Organizational Development
Challenges You Face
- Getting better at collaboration, innovation, learning, and decision making
- Shifting (or maintaining) culture, mindsets, behaviors, and results
- Reducing friction around getting things done
- Making your organization a place where people thrive
Your Underlying Questions
- How do we create a culture of accountability?
- How do we get people to stop being so territorial? To stop hoarding information? To get aligned and heading in the same direction?
- How do I design my company for both efficiency and innovation?
- How do I bring process to my company without creating a bureaucracy that kills our innovative entrepreneurial spirit?

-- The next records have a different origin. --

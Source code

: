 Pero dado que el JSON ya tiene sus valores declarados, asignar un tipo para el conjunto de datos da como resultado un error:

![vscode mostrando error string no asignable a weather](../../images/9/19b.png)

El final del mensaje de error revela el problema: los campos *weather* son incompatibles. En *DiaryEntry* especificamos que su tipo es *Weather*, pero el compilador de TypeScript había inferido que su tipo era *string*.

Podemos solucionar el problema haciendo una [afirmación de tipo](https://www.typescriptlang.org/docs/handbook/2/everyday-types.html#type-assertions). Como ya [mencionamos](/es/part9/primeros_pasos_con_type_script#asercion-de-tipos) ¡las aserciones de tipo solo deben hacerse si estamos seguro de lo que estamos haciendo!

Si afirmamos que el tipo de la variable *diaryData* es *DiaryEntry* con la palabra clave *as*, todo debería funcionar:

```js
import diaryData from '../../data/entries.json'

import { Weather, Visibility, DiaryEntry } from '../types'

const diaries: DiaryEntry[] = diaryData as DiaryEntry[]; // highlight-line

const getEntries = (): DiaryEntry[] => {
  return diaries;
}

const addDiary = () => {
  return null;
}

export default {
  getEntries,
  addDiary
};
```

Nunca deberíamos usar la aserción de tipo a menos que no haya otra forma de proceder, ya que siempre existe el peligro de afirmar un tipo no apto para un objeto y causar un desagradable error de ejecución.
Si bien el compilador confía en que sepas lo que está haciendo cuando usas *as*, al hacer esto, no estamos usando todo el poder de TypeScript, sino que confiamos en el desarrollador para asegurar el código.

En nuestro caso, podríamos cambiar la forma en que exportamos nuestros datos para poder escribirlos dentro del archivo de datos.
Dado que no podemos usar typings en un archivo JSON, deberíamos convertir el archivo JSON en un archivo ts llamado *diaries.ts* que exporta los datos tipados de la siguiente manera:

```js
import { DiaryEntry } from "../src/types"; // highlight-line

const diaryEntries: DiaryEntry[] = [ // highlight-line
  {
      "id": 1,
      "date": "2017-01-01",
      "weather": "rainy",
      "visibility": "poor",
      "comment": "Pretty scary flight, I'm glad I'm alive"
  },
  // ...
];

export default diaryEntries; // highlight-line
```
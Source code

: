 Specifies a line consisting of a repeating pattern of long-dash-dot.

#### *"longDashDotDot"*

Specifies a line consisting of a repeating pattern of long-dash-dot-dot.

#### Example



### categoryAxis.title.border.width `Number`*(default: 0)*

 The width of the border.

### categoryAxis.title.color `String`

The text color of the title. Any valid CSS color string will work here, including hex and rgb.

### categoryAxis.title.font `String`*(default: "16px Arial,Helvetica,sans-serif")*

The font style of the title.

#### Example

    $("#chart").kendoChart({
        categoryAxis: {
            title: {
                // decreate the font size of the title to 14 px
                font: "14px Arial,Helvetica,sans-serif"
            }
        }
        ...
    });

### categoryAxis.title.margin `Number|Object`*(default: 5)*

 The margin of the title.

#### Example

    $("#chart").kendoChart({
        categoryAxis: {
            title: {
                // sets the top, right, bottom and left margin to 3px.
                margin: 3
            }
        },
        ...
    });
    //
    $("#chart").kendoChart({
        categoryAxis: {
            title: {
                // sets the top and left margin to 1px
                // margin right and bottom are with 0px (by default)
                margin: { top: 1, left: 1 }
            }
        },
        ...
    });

- How do we live our values?
If you aren’t on your own journey to becoming the leaders that the future organization needs, you can’t lead with integrity, won’t inspire others, and definitely aren’t capable of leading by example. Employees will smell their lack of skin in the game a mile away and be unmotivated to make their own changes. Organizational transformation also starts at the top in terms of vision. If you engage the organization in creating a compelling vision for the future, then the required shifts in mindsets, behaviors, culture, and business processes are more palatable. People are motivated because they want to help make the future organization a reality.
Many failed change efforts rely on communications designed to be delivered to employees by leaders. These fail because one-way communications don’t work. Instead, we design organizational change processes as a series of rich conversations between levels and functions, both online and offline. We focus on teaching you how to do what we do, and we design the change process to reinforce the new culture. In other words, the culture change process starts on Day 1, and it starts with you.
Effective Collaboration
Challenges You Face
- Developing healthy partnerships
- Getting diverse stakeholders onto the same page
- Creating shared understanding
- Engaging in collective problem solving
Your Underlying Questions
- How do we get critical functions in our organization working better together?
- How do we develop thriving collaborations with our external partners?
- How do we align and activate our network?
- How do we get people who have been fighting for decades to listen to each other and develop a shared understanding of what is possible?
Collaboration is an increasingly essential skill in the modern work world. Whether you’re working with project teams, cross-functional collaborations, strategic partnerships, supply chain relations, multi-stakeholder conversations, or network building, the basic challenges and skills are the same.
Effective collaboration begins with creating shared understanding of what each party wants, what you want together, and how you can collaborate toward shared goals. In addition, understanding how each party unintentionally gets in the way of others’ success is critical and often opens up surprising opportunities. It’s a lot easier to turn “accidental adversaries” into “intentional allies” with the support of an outside party. We help you develop specific practices, skills, processes, and structures to foster healthy collaboration. You emerge from our work together ready to bring what you’ve learned not only to your work collaborations but to the rest of your life as well.